Copy every line that holds the string "accounts" from the data below.

**EXERCISE MATERIALS:**

===============

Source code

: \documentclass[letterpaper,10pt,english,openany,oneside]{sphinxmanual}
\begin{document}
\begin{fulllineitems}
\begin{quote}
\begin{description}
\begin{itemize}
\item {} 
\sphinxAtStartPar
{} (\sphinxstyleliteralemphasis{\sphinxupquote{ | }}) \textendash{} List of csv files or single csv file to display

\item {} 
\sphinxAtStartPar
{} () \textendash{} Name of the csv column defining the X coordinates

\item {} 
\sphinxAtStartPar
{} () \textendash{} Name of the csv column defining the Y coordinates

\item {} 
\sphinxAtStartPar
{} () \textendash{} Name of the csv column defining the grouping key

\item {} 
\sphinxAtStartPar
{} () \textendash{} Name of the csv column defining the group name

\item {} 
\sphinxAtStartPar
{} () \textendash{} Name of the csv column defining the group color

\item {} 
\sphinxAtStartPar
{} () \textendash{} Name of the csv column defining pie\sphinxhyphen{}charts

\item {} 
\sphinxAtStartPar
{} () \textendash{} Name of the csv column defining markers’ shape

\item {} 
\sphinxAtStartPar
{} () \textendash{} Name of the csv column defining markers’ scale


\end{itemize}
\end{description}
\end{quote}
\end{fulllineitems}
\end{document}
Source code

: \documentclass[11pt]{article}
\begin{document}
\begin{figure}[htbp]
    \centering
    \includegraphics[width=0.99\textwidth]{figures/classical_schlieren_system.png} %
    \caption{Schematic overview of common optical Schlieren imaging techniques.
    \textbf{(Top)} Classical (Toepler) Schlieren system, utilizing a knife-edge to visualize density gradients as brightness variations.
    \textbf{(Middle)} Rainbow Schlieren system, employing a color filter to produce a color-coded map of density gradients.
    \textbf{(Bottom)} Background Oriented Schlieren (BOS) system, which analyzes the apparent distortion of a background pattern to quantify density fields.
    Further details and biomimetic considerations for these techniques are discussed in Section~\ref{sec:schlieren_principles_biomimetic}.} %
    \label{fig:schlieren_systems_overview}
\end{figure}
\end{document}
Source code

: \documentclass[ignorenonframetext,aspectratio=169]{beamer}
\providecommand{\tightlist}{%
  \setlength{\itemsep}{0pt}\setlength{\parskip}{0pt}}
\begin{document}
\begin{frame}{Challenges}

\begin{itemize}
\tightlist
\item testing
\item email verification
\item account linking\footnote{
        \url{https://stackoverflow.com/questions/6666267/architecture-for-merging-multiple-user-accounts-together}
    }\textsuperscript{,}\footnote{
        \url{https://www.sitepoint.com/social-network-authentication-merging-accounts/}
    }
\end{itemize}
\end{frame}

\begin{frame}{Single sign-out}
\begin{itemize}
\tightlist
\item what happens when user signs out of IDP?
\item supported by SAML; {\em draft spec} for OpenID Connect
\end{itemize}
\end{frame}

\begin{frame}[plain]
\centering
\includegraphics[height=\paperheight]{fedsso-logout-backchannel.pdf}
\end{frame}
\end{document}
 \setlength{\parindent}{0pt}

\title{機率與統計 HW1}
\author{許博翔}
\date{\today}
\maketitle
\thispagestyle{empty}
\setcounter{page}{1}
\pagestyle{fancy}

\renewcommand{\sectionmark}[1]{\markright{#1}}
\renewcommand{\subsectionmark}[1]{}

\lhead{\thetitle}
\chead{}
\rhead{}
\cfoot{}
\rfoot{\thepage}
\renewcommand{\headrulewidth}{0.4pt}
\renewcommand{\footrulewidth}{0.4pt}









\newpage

===============

**EXERCISE OUTPUT:**
        \url{https://stackoverflow.com/questions/6666267/architecture-for-merging-multiple-user-accounts-together}
        \url{https://www.sitepoint.com/social-network-authentication-merging-accounts/}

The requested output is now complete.